Combining the equations (3), (27) and (29), the following Fourier transform pair is obtained:

{\displaystyle \underset{0}{\overset{\infty}{\int}}\frac{x\cdot \left[1-exp\left(-bt\right)\right]}{{x}^{2}+{\left(t+h\right)}^{2}}}dt\leftarrow FT\to -\frac{i\pi bexp\left(-hu\right)exp\left(-bu\right)}{u\left(b+u\right)}

(30)

The function *m*(*t*) = 1-exp(-*bt*) is equal to zero for *t* = 0 and increases with *t* tending to unity.

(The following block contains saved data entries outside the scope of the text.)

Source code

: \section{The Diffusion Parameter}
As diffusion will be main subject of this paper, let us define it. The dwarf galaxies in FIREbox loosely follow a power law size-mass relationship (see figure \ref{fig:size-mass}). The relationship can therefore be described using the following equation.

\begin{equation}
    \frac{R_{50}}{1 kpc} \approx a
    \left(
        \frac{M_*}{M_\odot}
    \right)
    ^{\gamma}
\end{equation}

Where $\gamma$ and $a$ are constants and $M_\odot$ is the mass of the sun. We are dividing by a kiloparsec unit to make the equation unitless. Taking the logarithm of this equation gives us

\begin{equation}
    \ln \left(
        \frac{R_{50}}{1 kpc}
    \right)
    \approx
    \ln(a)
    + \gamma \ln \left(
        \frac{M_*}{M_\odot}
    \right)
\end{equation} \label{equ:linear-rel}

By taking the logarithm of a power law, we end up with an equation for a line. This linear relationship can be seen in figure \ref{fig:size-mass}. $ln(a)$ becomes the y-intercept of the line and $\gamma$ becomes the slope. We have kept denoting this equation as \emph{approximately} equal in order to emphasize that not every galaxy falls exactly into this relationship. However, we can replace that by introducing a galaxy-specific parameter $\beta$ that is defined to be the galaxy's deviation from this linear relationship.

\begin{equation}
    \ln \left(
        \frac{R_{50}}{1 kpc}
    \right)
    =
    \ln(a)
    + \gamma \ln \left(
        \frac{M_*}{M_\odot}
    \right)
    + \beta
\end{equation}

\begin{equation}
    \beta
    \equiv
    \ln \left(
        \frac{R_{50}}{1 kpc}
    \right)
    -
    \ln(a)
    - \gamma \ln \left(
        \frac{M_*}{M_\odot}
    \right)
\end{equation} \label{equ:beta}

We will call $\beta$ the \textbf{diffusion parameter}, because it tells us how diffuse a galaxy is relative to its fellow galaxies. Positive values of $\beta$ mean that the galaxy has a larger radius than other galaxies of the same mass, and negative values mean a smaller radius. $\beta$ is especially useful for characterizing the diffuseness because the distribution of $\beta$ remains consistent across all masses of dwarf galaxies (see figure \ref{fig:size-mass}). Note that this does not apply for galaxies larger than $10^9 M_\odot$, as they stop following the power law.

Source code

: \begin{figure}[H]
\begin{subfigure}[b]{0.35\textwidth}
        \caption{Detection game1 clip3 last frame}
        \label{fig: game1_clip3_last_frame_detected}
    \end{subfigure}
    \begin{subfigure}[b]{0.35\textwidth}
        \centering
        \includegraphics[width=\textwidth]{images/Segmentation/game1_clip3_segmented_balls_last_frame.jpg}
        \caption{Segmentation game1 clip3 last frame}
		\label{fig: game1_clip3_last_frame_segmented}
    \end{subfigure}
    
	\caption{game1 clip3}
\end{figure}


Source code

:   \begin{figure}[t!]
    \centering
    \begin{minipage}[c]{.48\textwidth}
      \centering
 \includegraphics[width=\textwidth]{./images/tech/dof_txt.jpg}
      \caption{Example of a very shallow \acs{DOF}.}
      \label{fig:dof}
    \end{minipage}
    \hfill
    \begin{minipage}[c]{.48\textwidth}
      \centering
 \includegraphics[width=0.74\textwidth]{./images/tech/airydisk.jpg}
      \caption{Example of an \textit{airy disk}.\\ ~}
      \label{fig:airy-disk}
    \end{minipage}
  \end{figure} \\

The function *m*(*t*) = *erf*[sqrt(*bt*)] (*erf* is the error function) has a similar behaviour with *t*, since it is zero for *t* = 0 and tends to unity as long as *t* increases. It also ensures finite values of *V*(*x*). Taking into account the equation (2), the expression for *V*(*x*) becomes:

V\left(x\right)={\displaystyle \underset{0}{\overset{\infty}{\int}}\frac{x\cdot erf\left(\sqrt{bt}\right)}{{x}^{2}+{\left(t+h\right)}^{2}}}dt

(31)

Combining the equations (3), (6) and (31) gives:

V\left(u\right)=-i\pi exp\left(-hu\right){\displaystyle \underset{0}{\overset{\infty}{\int}}erf\left(\sqrt{bt}\right)exp\left(-ut\right)dt}

(32)

It is well known (Spiegel 1976, Abramowitz and Stegun 1968) that:

{\displaystyle \underset{0}{\overset{\infty}{\int}}erf\left(\sqrt{bt}\right)exp\left(-ut\right)dt=\frac{\sqrt{b}}{u\sqrt{b+u}}}

(33)

Combining the equations (3), (31), (32) and (33), the following Fourier transform pair is obtained:

{\displaystyle \underset{0}{\overset{\infty}{\int}}\frac{x\cdot erf\left(\sqrt{bt}\right)}{{x}^{2}+{\left(t+h\right)}^{2}}}dt\leftarrow FT\to -i\pi exp\left(-hu\right)\frac{\sqrt{b}}{\sqrt{b+u}}

(34)

The third case is that of *m*(*t*) = *t*^{n}, for 0 < *n* < 2.

According to the equation (2), the expression for *V*(*x*) becomes:

V\left(x\right)={\displaystyle \underset{0}{\overset{\infty}{\int}}\frac{x{t}^{n}}{{x}^{2}+{\left(t+h\right)}^{2}}}dt

(35)

Combining the equations (3), (6) and (35) gives:

V\left(u\right)=-i\pi exp\left(-hu\right){\displaystyle \underset{0}{\overset{\infty}{\int}}{t}^{n}exp\left(-ut\right)dt}

(36)

It is well known (Abramowitz and Stegun 1968) that:

{\displaystyle \underset{0}{\overset{\infty}{\int}}{t}^{n}exp\left(-ut\right)dt=\frac{\Gamma \left(n+1\right)}{{u}^{n+1}}}

(37)

Γ is the Gamma function.

Combining the equations (3), (35), (36) and (37) the following Fourier transform pair is obtained:

{\displaystyle \underset{0}{\overset{\infty}{\int}}\frac{x{t}^{n}}{{x}^{2}+{\left(t+h\right)}^{2}}}dt\leftarrow FT\to -i\pi exp\left(-hu\right)\frac{\Gamma \left(n+1\right)}{{u}^{n+1}}

(38)

Equation (38) is valid for 0 < *n* < 2. For *n* greater than or equal to 2 the generalised integral of equation (2) does not converge to a finite number.

It is important to mention that the generalized integrals on the right side of equations (28), (32) and (36) are the Laplace transforms of the respective polarization functions *m*(*t*).